It will be accessible. It will be safe. And it will be space for the community.
Just exactly what will be in the space when it’s done is still up in the air. However, renovations of the historic Merchants Bank of Canada building on Main St. are underway this summer.
Under the stewardship of the Humboldt and District Museum and Gallery (HDMG) since last year, the circa-1920 building at 601 Main St. was formerly known as the Willkommen Centre, and was a place where tourists could come to learn a bit about the history of Humboldt.
It had been donated to the City of Humboldt by the CIBC in 1989.
In the future, the building will be used by the HDMG, as after 30 years of serving the community from the historic Post Office building across Main St. from the Merchants Bank building, the museum needs to expand its operations to better serve the growing city and region.
They will be using the Merchants Bank building to do so. But first, a few things have to be done to the building to make it work.
Jennifer Hoesgen, director of the HDMG, and Wanda Lefebvre, chair of the HDMG Foundation, met the Journal in the building last week to explain what the renovation project entails.
Phase 1 of the project involves addressing accessibility and safety in the building.
They are changing the heating and cooling systems, replacing the boiler system with forced air and putting in new duct work. They are also installing sprinklers and a fire alarm panel, and putting in an elevator and wheelchair accessible washrooms, said Lefebvre.
The budget for this phase is about $375,000.
Phase 2 involves creating community space in the building — installing new lighting, flooring, a new ceiling, and painting everything — cosmetic work.
The budget for this part of the project is $125,000.
Renovations are currently in Phase one.
Some temporary walls that had once enclosed office space in the building have been taken down, and the structural work needed to install the elevator near the front door has been installed. New stairs will go in up to the second level of the building, and up to the main floor from the entrance, which will be at ground level to allow for easy access by those in wheelchairs.
“It will be a much nicer entrance,” Hoesgen promised. “More open.”

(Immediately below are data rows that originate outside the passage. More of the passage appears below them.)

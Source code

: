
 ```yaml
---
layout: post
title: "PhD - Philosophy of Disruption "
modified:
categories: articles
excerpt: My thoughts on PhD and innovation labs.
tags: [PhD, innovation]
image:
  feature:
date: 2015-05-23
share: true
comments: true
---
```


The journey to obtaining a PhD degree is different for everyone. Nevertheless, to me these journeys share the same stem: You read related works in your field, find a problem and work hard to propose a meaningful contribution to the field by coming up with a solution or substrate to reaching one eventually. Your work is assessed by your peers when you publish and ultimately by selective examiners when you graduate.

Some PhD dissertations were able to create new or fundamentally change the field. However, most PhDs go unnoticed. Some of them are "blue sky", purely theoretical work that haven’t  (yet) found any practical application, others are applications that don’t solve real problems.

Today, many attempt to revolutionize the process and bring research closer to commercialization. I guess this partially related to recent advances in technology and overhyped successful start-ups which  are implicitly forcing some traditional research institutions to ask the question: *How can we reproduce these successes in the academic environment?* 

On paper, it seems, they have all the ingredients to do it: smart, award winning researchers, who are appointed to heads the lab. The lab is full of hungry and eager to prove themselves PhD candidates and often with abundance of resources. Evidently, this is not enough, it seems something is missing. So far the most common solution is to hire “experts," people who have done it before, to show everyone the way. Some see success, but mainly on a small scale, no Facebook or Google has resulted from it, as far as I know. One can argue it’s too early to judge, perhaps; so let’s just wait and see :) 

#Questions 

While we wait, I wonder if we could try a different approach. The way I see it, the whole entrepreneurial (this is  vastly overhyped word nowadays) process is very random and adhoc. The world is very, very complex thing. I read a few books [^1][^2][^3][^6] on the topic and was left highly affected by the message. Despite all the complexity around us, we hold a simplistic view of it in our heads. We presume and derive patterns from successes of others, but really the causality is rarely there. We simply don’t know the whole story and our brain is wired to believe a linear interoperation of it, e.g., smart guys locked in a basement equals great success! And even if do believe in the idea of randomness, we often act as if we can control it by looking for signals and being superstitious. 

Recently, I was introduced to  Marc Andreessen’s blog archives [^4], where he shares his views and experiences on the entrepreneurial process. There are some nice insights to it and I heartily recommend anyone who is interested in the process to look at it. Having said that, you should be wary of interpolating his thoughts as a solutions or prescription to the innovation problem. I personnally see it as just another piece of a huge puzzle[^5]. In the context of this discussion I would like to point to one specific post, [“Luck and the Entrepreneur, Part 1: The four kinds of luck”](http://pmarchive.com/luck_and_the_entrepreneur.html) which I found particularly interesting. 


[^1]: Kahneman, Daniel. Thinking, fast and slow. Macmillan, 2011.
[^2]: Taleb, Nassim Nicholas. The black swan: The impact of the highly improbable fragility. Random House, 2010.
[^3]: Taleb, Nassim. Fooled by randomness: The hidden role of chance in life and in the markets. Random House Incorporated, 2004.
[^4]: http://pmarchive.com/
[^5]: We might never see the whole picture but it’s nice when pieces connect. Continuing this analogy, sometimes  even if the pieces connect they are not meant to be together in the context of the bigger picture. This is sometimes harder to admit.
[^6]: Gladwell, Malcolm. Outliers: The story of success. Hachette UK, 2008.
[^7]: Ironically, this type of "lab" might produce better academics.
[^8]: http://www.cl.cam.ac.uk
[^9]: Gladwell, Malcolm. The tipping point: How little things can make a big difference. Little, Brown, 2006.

The elevator is the only major structural change that will be made to the building, Hoesgen said.
“The beauty of this historic building is its location, the architecture outside, and the history of the building,” she said. And they don’t want to change that.
On the second floor, which was once an apartment, not much will change at all, beyond new flooring, paint and lighting.
“We’re going to leave it as is,” she said. “There are some natural spaces up there that are nice exhibition spaces.”
Just what will be displayed in those spaces has not yet been decided, however.
The HDMG board is still trying to determine what the overall vision for the building will be, Hoesgen said.
“We’re looking at what parts of the museum... would fit best (in the bank building),” she noted. “We want to make it as efficient as possible, (operating) out of two buildings.”
All of the renovations they are doing, she said, could fit any exhibition, as they are just the basics to get the building ready for anything.
In the meantime, while renovations are going on, Hoesgen is consulting with experts and professionals about different aspects of the building, including lighting and design. She’s talked to fellow museum curators, gallery managers and artists.
They’ve found some surprises since renovations began.
“We’re really getting to know this building,” Hoesgen smiled.
For instance, they found a steel beam across the ceiling where the elevator was to go up to the second floor — one of those surprises that come with not having original plans for the building.
That meant adjusting their design a bit, but it all worked out in the end, and Hoesgen is happy with the location of the elevator now.
They also found a few artifacts in the walls — copies of The Star by Mail, a newspaper from Saskatoon, from June 30 and July 6, 1927, and a Bohemian beer bottle, circa unknown.
The bottle is not from 1927, Hoesgen believes, but just when it dates from, and why it was in a wall, is unknown at this point.
Funding for these renovations has come in part from grants, the City and a large donation made by Ron Bell, a great supporter of the museum for many years, a few years ago.
“He always talked about the expansion of the museum, so this will be his dream coming true,” said Hoesgen of Bell.
Just when the project will be completed depends on a few things, not the least of which is available funds.
They are fundraising for this project, the two noted.
The Friends of the Museum donated funds raised by the Festival of Wreaths last year to this project, and plan to do so again this year.
The HDMG Foundation has also done fundraisers, like barbecues and working at the RBC Cup, Lefebvre said.
Letters have also gone out to the business community, asking them to help out with donations.
It’s hoped Phase 1 of the renovations will be completed by the end of this year or January of 2013, depending on how many more surprises the historic building has in store.
As for Phase 2, that’s more dependent on fundraising.
“We can do it in phases,” Hoesgen said of the second stage of work, “but we hope to do it all at once and open everything in 2014.”